Patina (IV, 2)
in LE RICETTE / IN CUCINA CON APICIO / APPROFONDIMENTI / LETTERATURA LATINA

Questa ricetta di Marco Gavio Apicio propone la realizzazione di una frittata a base di lattuga.
PATINA
Thyrsum lactucae teres cum pipere, liquamine, caroeno, aqua, oleo. Coques, ovis obligabis: piper asparges et inferes.
FRITTATA
Triterai un cespo di lattuga con pepe, liquamen, vino cotto, acqua e olio. Cuocerai, legherai con delle uova: cospargerai di pepe e porterai (in tavola).
(traduzione di A. Micheloni)
Il nome di questa pietanza deriva dal recipiente in cui essa è cotta: patina, infatti, era il nome di un piatto piano con i bordi leggermente rialzati in cui solitamente si servivano la carne e il pesce. La frittata di cui Apicio ci dà la ricetta era dunque così chiamata per metonimia, la figura retorica che attribuisce il nome del contenitore al contenuto.
Le uova nell’antica Roma erano spesso usate come antipasto: il detto ab ovo, dalle origini, allude proprio all’abitudine di presentare le uova come una portata dell’antipasto. Di solito si usavano le uova di gallina, ma si consumavano anche quelle di anatra e di oca.
Questa frittata, molto semplice, presenta due ingredienti particolari: il liquamen, la salsa a base di pesce di cui abbiamo parlato nella lezione introduttiva (che può essere sostituita da chi vorrà provare questa ricetta con la salsa di soia, con la Worcester o con della colatura di alici) e il caroenum, una salsa ottenuta facendo bollire del vino o del mosto fino a quando il loro volume si restringeva di un terzo (che oggi può essere sostituita con del miele, del succo d’uva o con dell’uva passa). Entrambe le salse avevano lo scopo di dare alla frittata un leggero sapore agro – dolce, particolarmente apprezzato dai Romani ma decisamente poco allettante per il nostro palato.
Le pietanze a base di verdure erano molto amate dai Romani: Plauto, in una delle sue commedie, lo Pseudolus (verso 810 seg.), li definisce infatti coloro che mi mettono nei piatti dell’erba condita (qui mihi condita prata in patinis proferunt), poiché mangiano erba, soltanto erba, condita con erba (eas herbas herbis aliis porro condiunt).

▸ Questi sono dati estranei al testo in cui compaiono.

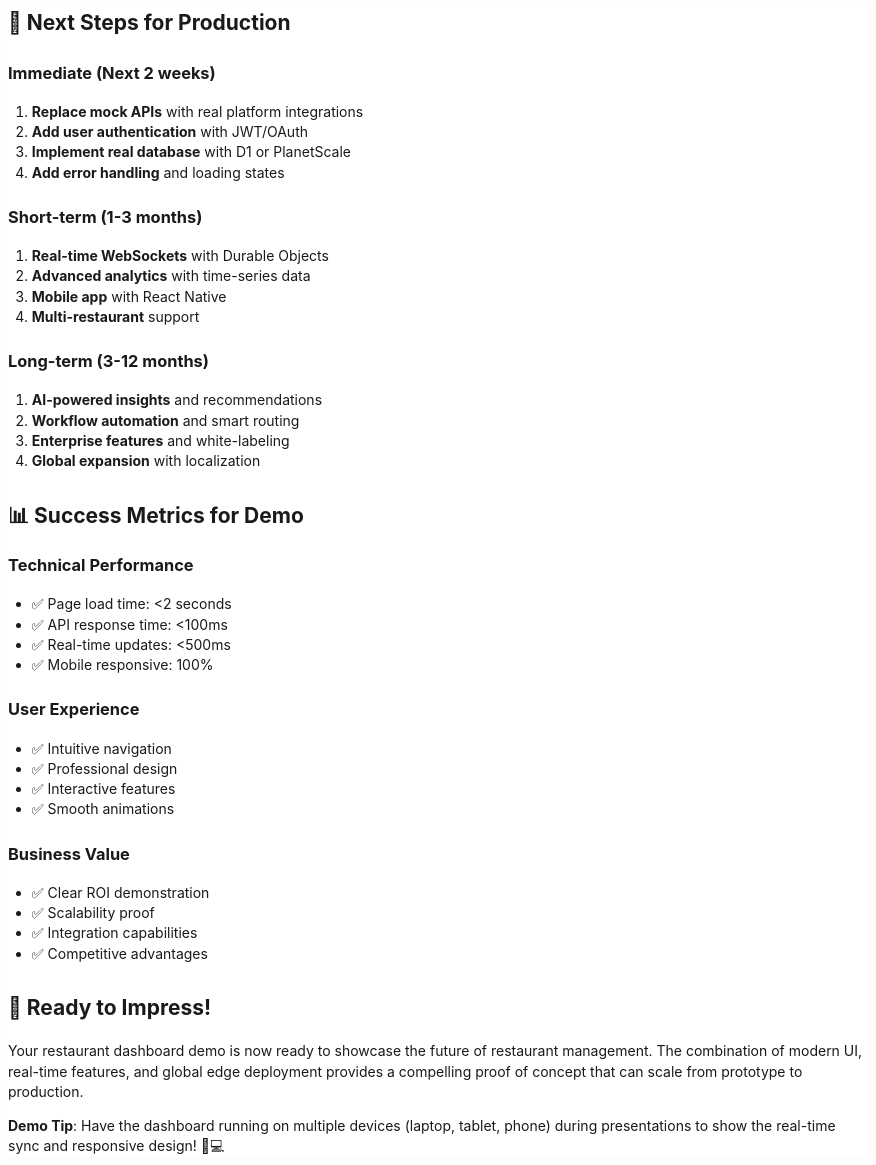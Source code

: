 ## 🎯 Next Steps for Production

### Immediate (Next 2 weeks)
1. **Replace mock APIs** with real platform integrations
2. **Add user authentication** with JWT/OAuth
3. **Implement real database** with D1 or PlanetScale
4. **Add error handling** and loading states

### Short-term (1-3 months)
1. **Real-time WebSockets** with Durable Objects
2. **Advanced analytics** with time-series data
3. **Mobile app** with React Native
4. **Multi-restaurant** support

### Long-term (3-12 months)
1. **AI-powered insights** and recommendations
2. **Workflow automation** and smart routing
3. **Enterprise features** and white-labeling
4. **Global expansion** with localization

## 📊 Success Metrics for Demo

### Technical Performance
- ✅ Page load time: <2 seconds
- ✅ API response time: <100ms
- ✅ Real-time updates: <500ms
- ✅ Mobile responsive: 100%

### User Experience
- ✅ Intuitive navigation
- ✅ Professional design
- ✅ Interactive features
- ✅ Smooth animations

### Business Value
- ✅ Clear ROI demonstration
- ✅ Scalability proof
- ✅ Integration capabilities
- ✅ Competitive advantages

## 🎉 Ready to Impress!

Your restaurant dashboard demo is now ready to showcase the future of restaurant management. The combination of modern UI, real-time features, and global edge deployment provides a compelling proof of concept that can scale from prototype to production.

**Demo Tip**: Have the dashboard running on multiple devices (laptop, tablet, phone) during presentations to show the real-time sync and responsive design! 📱💻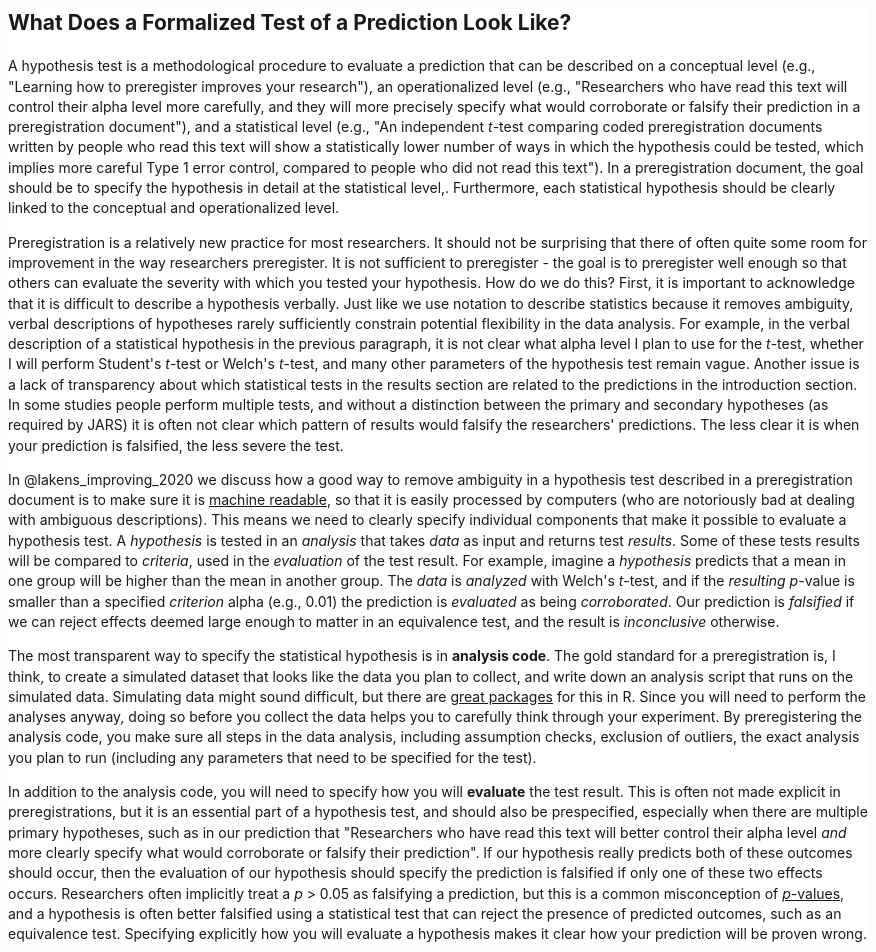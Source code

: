 ## What Does a Formalized Test of a Prediction Look Like?

A hypothesis test is a methodological procedure to evaluate a prediction that can be described on a conceptual level (e.g., "Learning how to preregister improves your research"), an operationalized level (e.g., "Researchers who have read this text will control their alpha level more carefully, and they will more precisely specify what would corroborate or falsify their prediction in a preregistration document"), and a statistical level (e.g., "An independent *t*-test comparing coded preregistration documents written by people who read this text will show a statistically lower number of ways in which the hypothesis could be tested, which implies more careful Type 1 error control, compared to people who did not read this text"). In a preregistration document, the goal should be to specify the hypothesis in detail at the statistical level,. Furthermore, each statistical hypothesis should be clearly linked to the conceptual and operationalized level.

Preregistration is a relatively new practice for most researchers. It should not be surprising that there of often quite some room for improvement in the way researchers preregister. It is not sufficient to preregister - the goal is to preregister well enough so that others can evaluate the severity with which you tested your hypothesis. How do we do this? First, it is important to acknowledge that it is difficult to describe a hypothesis verbally. Just like we use notation to describe statistics because it removes ambiguity, verbal descriptions of hypotheses rarely sufficiently constrain potential flexibility in the data analysis. For example, in the verbal description of a statistical hypothesis in the previous paragraph, it is not clear what alpha level I plan to use for the *t*-test, whether I will perform Student's *t*-test or Welch's *t*-test, and many other parameters of the hypothesis test remain vague. Another issue is a lack of transparency about which statistical tests in the results section are related to the predictions in the introduction section. In some studies people perform multiple tests, and without a distinction between the primary and secondary hypotheses (as required by JARS) it is often not clear which pattern of results would falsify the researchers' predictions. The less clear it is when your prediction is falsified, the less severe the test.

In @lakens_improving_2020 we discuss how a good way to remove ambiguity in a hypothesis test described in a preregistration document is to make sure it is [machine readable](https://en.wikipedia.org/wiki/Machine-readable_document), so that it is easily processed by computers (who are notoriously bad at dealing with ambiguous descriptions). This means we need to clearly specify individual components that make it possible to evaluate a hypothesis test. A *hypothesis* is tested in an *analysis* that takes *data* as input and returns test *results*. Some of these tests results will be compared to *criteria*, used in the *evaluation* of the test result. For example, imagine a *hypothesis* predicts that a mean in one group will be higher than the mean in another group. The *data* is *analyzed* with Welch's *t*-test, and if the *resulting* *p*-value is smaller than a specified *criterion* alpha (e.g., 0.01) the prediction is *evaluated* as being *corroborated*. Our prediction is *falsified* if we can reject effects deemed large enough to matter in an equivalence test, and the result is *inconclusive* otherwise.

The most transparent way to specify the statistical hypothesis is in **analysis code**. The gold standard for a preregistration is, I think, to create a simulated dataset that looks like the data you plan to collect, and write down an analysis script that runs on the simulated data. Simulating data might sound difficult, but there are [great packages](https://debruine.github.io/faux/) for this in R. Since you will need to perform the analyses anyway, doing so before you collect the data helps you to carefully think through your experiment. By preregistering the analysis code, you make sure all steps in the data analysis, including assumption checks, exclusion of outliers, the exact analysis you plan to run (including any parameters that need to be specified for the test).

In addition to the analysis code, you will need to specify how you will **evaluate** the test result. This is often not made explicit in preregistrations, but it is an essential part of a hypothesis test, and should also be prespecified, especially when there are multiple primary hypotheses, such as in our prediction that "Researchers who have read this text will better control their alpha level *and* more clearly specify what would corroborate or falsify their prediction". If our hypothesis really predicts both of these outcomes should occur, then the evaluation of our hypothesis should specify the prediction is falsified if only one of these two effects occurs. Researchers often implicitly treat a *p* > 0.05 as falsifying a prediction, but this is a common misconception of [*p*-values](#misconception1), and a hypothesis is often better falsified using a statistical test that can reject the presence of predicted outcomes, such as an equivalence test. Specifying explicitly how you will evaluate a hypothesis makes it clear how your prediction will be proven wrong.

Le verdure preferite erano le cipolle, i porri, le rape, le barbabietole, le zucchine, i funghi, gli spinaci, gli asparagi e i carciofi, che venivano spesso servite come antipasto. La lattuga selvatica era l’insalata più apprezzata: le sue foglie erano consumate più volentieri dopo la cottura, poiché cruda era considerata indigesta.
Questa ricetta costituisce un esempio di scrittura regolativa. Dal punto di vista formale presenta due evidenti differenze rispetto alle modalità che noi utilizziamo per la stesura di ricette: la prima è la mancanza dell’elenco degli ingredienti e dell’indicazione delle quantità da usare, del numero di persone per cui è pensata la ricetta e del tempo di preparazione; la seconda, l’utilizzo del futuro semplice laddove in italiano sono preferiti l’indicativo e l’imperativo (cuoci, trita…) o l’infinito iussivo (cuocere, tritare).